Sueño americano / Sueño kafkiano

El desaparecido, de Franz Kafka

El desaparecido, de Franz Kafka

Una infección apriorísticamente secreta de la uña del pie derecho puede llevarnos hacia la más absoluta aniquilación. Solo es necesario que la uña consiga encarnarse y vaya desarrollando su proyecto paulatinamente hasta mostrarnos su “demasiado tarde”. De esta forma acabó mi pie derecho infectado hasta la altura del tobillo.  La infección alcanzó un estado de conciencia en forma de cojera. Después de cojear durante toda la noche en el hotel mientras preparaba el salón de los desayunos, me atreví a suponer que aquel pie deformado por una hinchazón roja y púrpura no sufría varices, sino cualquier otro destino del hombre.

Mi pie derecho dejó de ser un pie para convertirse en un espectro. De forma similar, El desaparecido, de Franz Kafka, propone un desarrollo paralelo al de mi pie al otro lado del océano. Hay que explicar esto: Todos sabemos que Kafka es el padre del siglo XX. Nos lo enseñaron desde pequeños o lo aprendimos a través de la experiencia. Él lo parió una tarde después de firmar unos documentos acreditativos y luego lo dejó olvidado en su mesa de despacho hasta nuestros días. El siglo XX por fin ha pasado y Kafka ya no lo encontrará en su escritorio cuando regrese mañana. Pero he de confesar una cosa, jamás había advertido que Kafka también inventó el sueño americano. Ahora comprendo el placer gracias a tantas horas de televisión. Cada vez que disfruto de una película de Hollywood basada en este esquema estoy releyendo El desaparecido antes de haber leído sus páginas.
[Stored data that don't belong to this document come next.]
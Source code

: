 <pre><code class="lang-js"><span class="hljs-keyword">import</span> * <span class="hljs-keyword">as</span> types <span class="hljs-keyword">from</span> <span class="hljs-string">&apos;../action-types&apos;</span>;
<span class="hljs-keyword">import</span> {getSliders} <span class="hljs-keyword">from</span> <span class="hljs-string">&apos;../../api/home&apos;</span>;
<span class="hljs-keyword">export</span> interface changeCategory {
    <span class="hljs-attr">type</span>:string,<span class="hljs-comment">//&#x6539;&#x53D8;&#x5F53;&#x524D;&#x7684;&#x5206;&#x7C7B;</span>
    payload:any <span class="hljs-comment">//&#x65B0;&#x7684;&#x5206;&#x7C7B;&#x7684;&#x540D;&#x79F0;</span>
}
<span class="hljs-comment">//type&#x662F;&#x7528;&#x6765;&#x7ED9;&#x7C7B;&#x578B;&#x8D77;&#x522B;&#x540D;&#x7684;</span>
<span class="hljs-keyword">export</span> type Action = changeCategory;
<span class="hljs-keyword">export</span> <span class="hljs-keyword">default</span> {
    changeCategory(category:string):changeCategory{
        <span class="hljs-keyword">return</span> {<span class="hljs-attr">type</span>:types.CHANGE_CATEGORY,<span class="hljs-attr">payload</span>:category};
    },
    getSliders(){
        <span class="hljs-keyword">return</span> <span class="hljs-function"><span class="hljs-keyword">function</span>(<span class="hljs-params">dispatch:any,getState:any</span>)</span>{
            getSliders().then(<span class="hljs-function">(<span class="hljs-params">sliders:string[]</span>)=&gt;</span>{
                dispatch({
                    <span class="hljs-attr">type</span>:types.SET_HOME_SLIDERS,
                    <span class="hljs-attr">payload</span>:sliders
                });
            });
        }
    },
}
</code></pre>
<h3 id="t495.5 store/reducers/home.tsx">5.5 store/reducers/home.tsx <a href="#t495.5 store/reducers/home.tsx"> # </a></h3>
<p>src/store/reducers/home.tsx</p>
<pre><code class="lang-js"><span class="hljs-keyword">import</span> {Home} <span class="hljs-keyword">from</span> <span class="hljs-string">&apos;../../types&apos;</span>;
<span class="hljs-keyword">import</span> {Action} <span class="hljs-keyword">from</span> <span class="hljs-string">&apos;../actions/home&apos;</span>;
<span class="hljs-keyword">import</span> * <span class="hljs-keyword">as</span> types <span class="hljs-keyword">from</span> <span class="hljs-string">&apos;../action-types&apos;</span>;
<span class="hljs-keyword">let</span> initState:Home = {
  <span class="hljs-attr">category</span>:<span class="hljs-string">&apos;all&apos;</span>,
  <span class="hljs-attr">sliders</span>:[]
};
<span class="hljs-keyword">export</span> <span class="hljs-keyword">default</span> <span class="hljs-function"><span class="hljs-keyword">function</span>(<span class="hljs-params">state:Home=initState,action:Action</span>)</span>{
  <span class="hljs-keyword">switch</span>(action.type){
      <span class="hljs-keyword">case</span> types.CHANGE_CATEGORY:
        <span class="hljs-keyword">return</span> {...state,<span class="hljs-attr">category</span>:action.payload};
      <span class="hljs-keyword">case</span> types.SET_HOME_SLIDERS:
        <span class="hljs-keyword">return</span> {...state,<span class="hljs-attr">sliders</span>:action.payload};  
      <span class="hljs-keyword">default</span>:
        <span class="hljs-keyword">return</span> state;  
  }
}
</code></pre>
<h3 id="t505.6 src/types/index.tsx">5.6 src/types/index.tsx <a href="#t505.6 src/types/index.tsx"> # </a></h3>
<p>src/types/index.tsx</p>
También es sabido por todos que solo se puede triunfar en América previa desaparición formal. Mi pie derecho, por ejemplo, hubiera triunfado en América con suma facilidad. El desaparecido es una novela sobre el triunfo, del mismo modo que lo son El proceso y El castillo. Sus protagonistas alcanzan un éxito que no sospechaban al principio y que no querían. Pero nosotros sí queríamos gozar de su éxito. Nosotros hemos alimentado el siglo XX y su sueño americano a partir de las implacables tesis kafkianas. ¿Cuáles son estas tesis? No tengo ni idea. Pero los tres protagonistas de las tres novelas de Kafka viven el mismo destino, un destino muy parecido al de mi pie derecho. Del mismo modo, los tres protagonistas llegan a un fin dentro de tres novelas igualmente “inacabadas”. ¿Por qué no acabó Kafka sus tres novelas? No tengo ni idea. Pero me temo que si mi pie derecho consiguiera destruirme el mundo quedaría igualmente inacabado para mi desconsuelo.

De los tres personajes, el protagonista de El desaparecido parece tener mejor suerte que los demás. Ya sabemos cómo terminan El proceso y El castillo. Pero el caso que nos ocupa trata de un adolescente que parece cumplir su proyecto: vivir, después detodo, el sueño americano. Si su final aparenta ser más suave es porque el protagonista solo tiene 16 años. Es un adolescente, y Kafka no quiere exigirle un final drástico. Puede ser engañado. Puede engañarnos a todos con él y hacerlo vivir en el mundo de los hombres. Los protagonistas de las otras dos novelas ya eran adultos, por fin habían llegado al mundo y ya solo les quedaba sufrirlo.

En la contraportada de la novela se dice que Kafka reconoció la influencia de Dickens; supongo que por ser El desaparecido una suerte de novela de iniciación. Yo también creo ver a Dickens detrás de la cortina de Kafka, pese a que jamás he leído a Dickens y solo puedo vislumbrarlo si imagino cómo habría de escribir Dickens. De todos modos, El desaparecido es una bisagra que mantiene unido el siglo XIX al siglo XX inventado por Kafka. Después del gran siglo XIX donde la novela alcanza su madurez, era necesaria esta bisagra para que otra cosa fuera posible. Esta novela de iniciación que, al fin y al cabo, es precursora de una literatura que en Kafka siempre es una novela de iniciación al mundo. Podríamos decir que la literatura de Kafka siempre es una manera de estar en el mundo, por eso es tan útil y tan práctica, porque nos ayuda a tomar conciencia. Uno siempre debería salir a la calle con una novela de Kaka en una mano y con un palo en la otra para partírselo en las espaldas al primero que se tercie. Así quizá sobrevivamos a este proyecto.

A todo esto me pregunto: ¿cómo hubiera sido esta reseña enfocada desde mi pie izquierdo? No olvidemos que yo soy zurdo. Mi pie izquierdo está sano, y no sé si debería empezar a preocuparme.